Eso no tiene experimentando hoy el fuerte el temporal que afectó a nuestra Región de Coquimbo en julio pasado. Pero junto con los daños y las dificultades, también hubo otra realidad que merece ser destacada. La capacidad que tuvo nuestra región para organizarse, colaborar y movilizar ayuda hacia quienes más lo necesitan.
En esos momentos queda claro que la respuesta ante una emergencia no puede depender exclusivamente de una institución. ElEstado tiene un papel fundamental, es cierto, pero la capacidad de reacción aumenta considerablemente cuando existe también un sector privado dispuesto a involucrarse.
Las empresas pueden contribuir con alimentos, maquinaria, transporte, logística, infraestructura, equipos profesionales y muchas otras capacidades que, puestas al servicio de una emergencia, pueden marcar una diferencia importante en terreno. Lo mejor, en tiempos mucho más ágiles.
Desde la Corporación Regional de Desarrollo Productivo asumimos un rol que forma parte de nuestra propia naturaleza institucional, conectar al mundo público con el sector privado. Muchas veces existen empresas que quieren ayudar, pero no necesariamente saben dónde hacerlo, cuáles son las principales necesidades o cómo canalizar adecuadamente sus aportes. Al mismo tiempo, desde las zonas afectadas surgen requerimientos que necesitan respuestas rápidas.
Uno de los ejemplos más importantes de esta colaboración fue el aporte realizado por Walmart Chile, empresa que entregó, a través de nuestra Corporación, 500 cajas de alimentos para apoyar a familias afectadas de las comunas de La Serena y Coquimbo, quienes recibieron una ayuda concreta en un momento en que realmente la necesitaban.
Pero también detrás de ese aporte hay trabajadores, equipos logísticos y organizaciones que permitieron que esos aportes pudieran trasladarse, coordinarse y finalmente llegar a destino.
Ese trabajo muchas veces no aparece en las fotografías, pero es una parte esencial de cualquier respuesta frente a una emergencia.

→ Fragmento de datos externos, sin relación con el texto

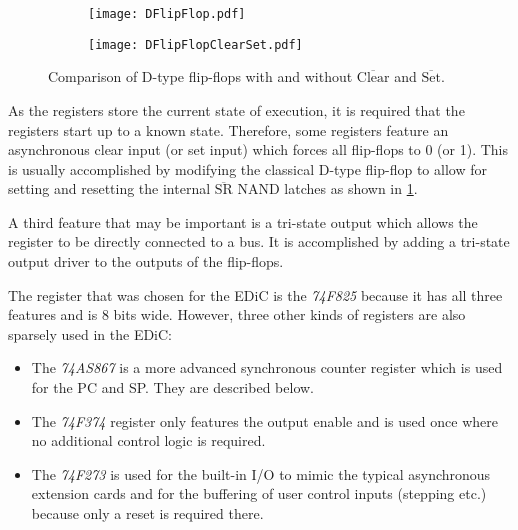 \begin{figure}[t]
  \centering
  \begin{subfigure}[b]{.45\textwidth}
    \texttt{[image: DFlipFlop.pdf]}
  \end{subfigure}%
  \hspace{.05\textwidth}
  \begin{subfigure}[b]{.45\textwidth}
    \texttt{[image: DFlipFlopClearSet.pdf]}
  \end{subfigure}
  \caption{Comparison of D-type flip-flops with and without $\overline{\text{Clear}}$ and $\overline{\text{Set}}$.}
  \label{fig:clearSet}
\end{figure}

As the registers store the current state of execution, it is required that the registers start up to a known state.
Therefore, some registers feature an asynchronous clear input (or set input) which forces all flip-flops to 0 (or 1).
This is usually accomplished by modifying the classical D-type flip-flop to allow for setting and resetting the internal $\overline{\text{SR}}$ NAND latches as shown in \cref{fig:clearSet}.

A third feature that may be important is a tri-state output which allows the register to be directly connected to a bus.
It is accomplished by adding a tri-state output driver to the outputs of the flip-flops.

The register that was chosen for the \gls{EDiC} is the \emph{74F825} because it has all three features and is 8 bits wide.
However, three other kinds of registers are also sparsely used in the \gls{EDiC}:
\begin{itemize}
  \item The \emph{74AS867} is a more advanced synchronous counter register which is used for the \gls{PC} and \gls{SP}. They are described below.
  \item The \emph{74F374} register only features the output enable and is used once where no additional control logic is required.
  \item The \emph{74F273} is used for the built-in I/O to mimic the typical asynchronous extension cards and for the buffering of user control inputs (stepping etc.) because only a reset is required there.
\end{itemize}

Lo ocurrido durante julio también nos deja una enseñanza que debemos proyectar más allá de esta contingencia. La colaboración público-privada no debería activarse solamente cuando enfrentamos una catástrofe. Debe ser una relación permanente, construida sobre la confianza, la coordinación y objetivos comunes. Tenemos una región con importantes empresas, emprendedores, universidades, municipios, organizaciones sociales e instituciones públicas. Cada uno posee capacidades distintas. El desafío está en conectarlas y desde la CRDP queremos seguir cumpliendo precisamente ese papel.
Ser un punto de encuentro entre quienes tienen la capacidad y la voluntad de aportar y las necesidades que existen en nuestro territorio. No solamente frente a una emergencia, sino también en iniciativas sociales, productivas y de desarrollo regional.
Por eso, nuestro agradecimiento a Walmart Chile y a cada empresa que estuvo disponible durante estas semanas, a través de diversas instituciones del Estado y municipalidades de la región de Coquimbo. Las emergencias ponen a prueba a las instituciones, pero también muestran el nivel de compromiso que existe dentro de una comunidad.